Wither the pen, I think the keyboard is far mightier


A friend (John Welch) and I were talking about pen centric computing, and we were in fierce agreement that it is not the revolution that some people pretend. Coincidentally, or because of the renewed interest, I saw an excellent speech on the state of the art in pen computing; what Microsoft and other researchers around the country are doing with the technology and where they expect it to go.

What amazed me most was not the progress we’ve made, but the lack thereof. It was good stuff, showing how we break down pen computing into areas like:

  • 1) digital ink (pure unrecognized blobs)

 

  • 2) drawing / illustration

 

  • 3) recognized text (cursive and printing, trained and untrained)

 

  • 4) gestures (macros)

 

  • 5) contextual recognition

But I saw a similar demo by ATG (Apple’s Advanced Technology Group) in the early 90’s. I’ve seen elements of this done with mice or other input devices for another decade or more, some demos go back to the 60’s.

1) Digital ink has worked forever. You just record mouse movements and can redraw them. If you want to get fancy, you remember pressure to change darkness or width as well. Basically this is data-entry at its simplest. So simple that it has little value. What do you do with it? You captured information, but in a form that has little value. You can print it. But if you want to do anything you need to recognize it; that means either having the computer translate it, or giving it to a human to do the data entry for you.

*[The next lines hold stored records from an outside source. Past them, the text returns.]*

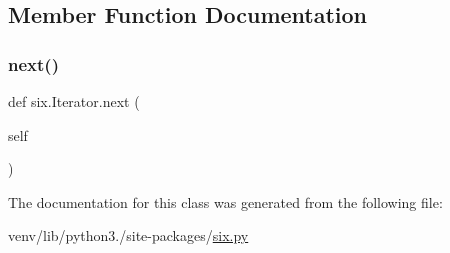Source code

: \subsection{Member Function Documentation}
\mbox{\label{classsix_1_1Iterator_a2248c904e3068509258d20d89c2d64fd}} 
\subsubsection{\texorpdfstring{next()}{next()}}
{\footnotesize\ttfamily def six.\+Iterator.\+next (\begin{DoxyParamCaption}\item[{}]{self }\end{DoxyParamCaption})}



The documentation for this class was generated from the following file\+:\begin{DoxyCompactItemize}
\item 
venv/lib/python3./site-\/packages/\hyperlink{six_8py}{six.\+py}\end{DoxyCompactItemize}
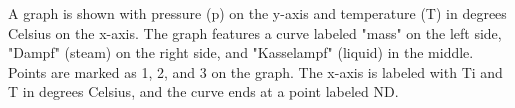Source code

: A graph is shown with pressure (p) on the y-axis and temperature (T) in degrees Celsius on the x-axis. The graph features a curve labeled "mass" on the left side, "Dampf" (steam) on the right side, and "Kasselampf" (liquid) in the middle. Points are marked as 1, 2, and 3 on the graph. The x-axis is labeled with Ti and T in degrees Celsius, and the curve ends at a point labeled ND.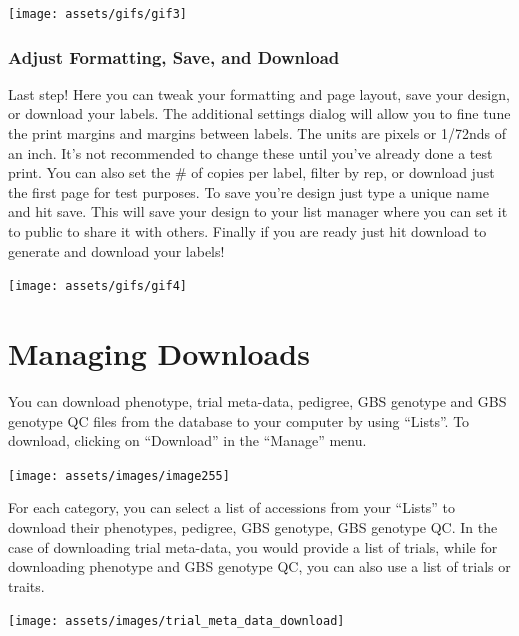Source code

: \documentclass[
  12pt,
]{book}
\begin{document}
\begin{center}\texttt{[image: assets/gifs/gif3]} \end{center}

\hypertarget{adjust-formatting-save-and-download}{%
\subsection{Adjust Formatting, Save, and Download}\label{adjust-formatting-save-and-download}}

Last step! Here you can tweak your formatting and page layout, save your design, or download your labels. The additional settings dialog will allow you to fine tune the print margins and margins between labels. The units are pixels or 1/72nds of an inch. It's not recommended to change these until you've already done a test print. You can also set the \# of copies per label, filter by rep, or download just the first page for test purposes. To save you're design just type a unique name and hit save. This will save your design to your list manager where you can set it to public to share it with others. Finally if you are ready just hit download to generate and download your labels!

\begin{center}\texttt{[image: assets/gifs/gif4]} \end{center}

\hypertarget{managing-downloads}{%
\chapter{Managing Downloads}\label{managing-downloads}}

You can download phenotype, trial meta-data, pedigree, GBS genotype and GBS genotype QC files from the database to your computer by using ``Lists''. To download, clicking on ``Download'' in the ``Manage'' menu.

\begin{center}\texttt{[image: assets/images/image255]} \end{center}

For each category, you can select a list of accessions from your ``Lists'' to download their phenotypes, pedigree, GBS genotype, GBS genotype QC. In the case of downloading trial meta-data, you would provide a list of trials, while for downloading phenotype and GBS genotype QC, you can also use a list of trials or traits.

\begin{center}\texttt{[image: assets/images/trial\_meta\_data\_download]} \end{center}
\end{document}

This isn’t completely useless. Sometimes it is easier to use a tablet (pen) for entry. Basically, if you are standing/walking, and need to jot something down, it is very fast/easy to write. Blat. Done. Information captured in the least useful of ways. However, if you have a modicum of training, and the ability to sit, and some physical space on the device, then a keyboard is about 10 times more efficient at entering that data (speed, accuracy, etc.). So if you’re the UPS man, or a stockboy, standing around in a keyboard hostile environment, then pen computing is great. If you’re running in the hall, and happen to be lugging your computer with you, and someone gives you a nugget of info, and you can jot something down, then heck, that’s great too. If you have a small device with you where the keyboard would increase the size or be annoyingly hard to use in microscopic scale (say an iPod, Palm Pilot, phone, etc.), and you’re entering very small amounts of data (a name and phone number), then pen computing is kinda cool. Other than that, I’m looking for the big gain – and not finding it.

So what’s the big payoff? You make it a lot more useful if you give me the function on a device like an iPod where the alternative interface (due to size constraints) is far worse – like I want to click-wheel through the alphabet to enter something. For quick browsing or pointing at objects while standing around, it isn’t bad. For data entry, digital ink, isn’t really very useful for the computer. Digital ink isn’t going to replace a keyboard for email, writing, or most of the input of real data, day to day. So you can make a computer 3% more useful to me for those times when I want to quickly scribble a mini-note or sketch and don’t have space to do it right. Other than that, I’m using more traditional means to enter my data.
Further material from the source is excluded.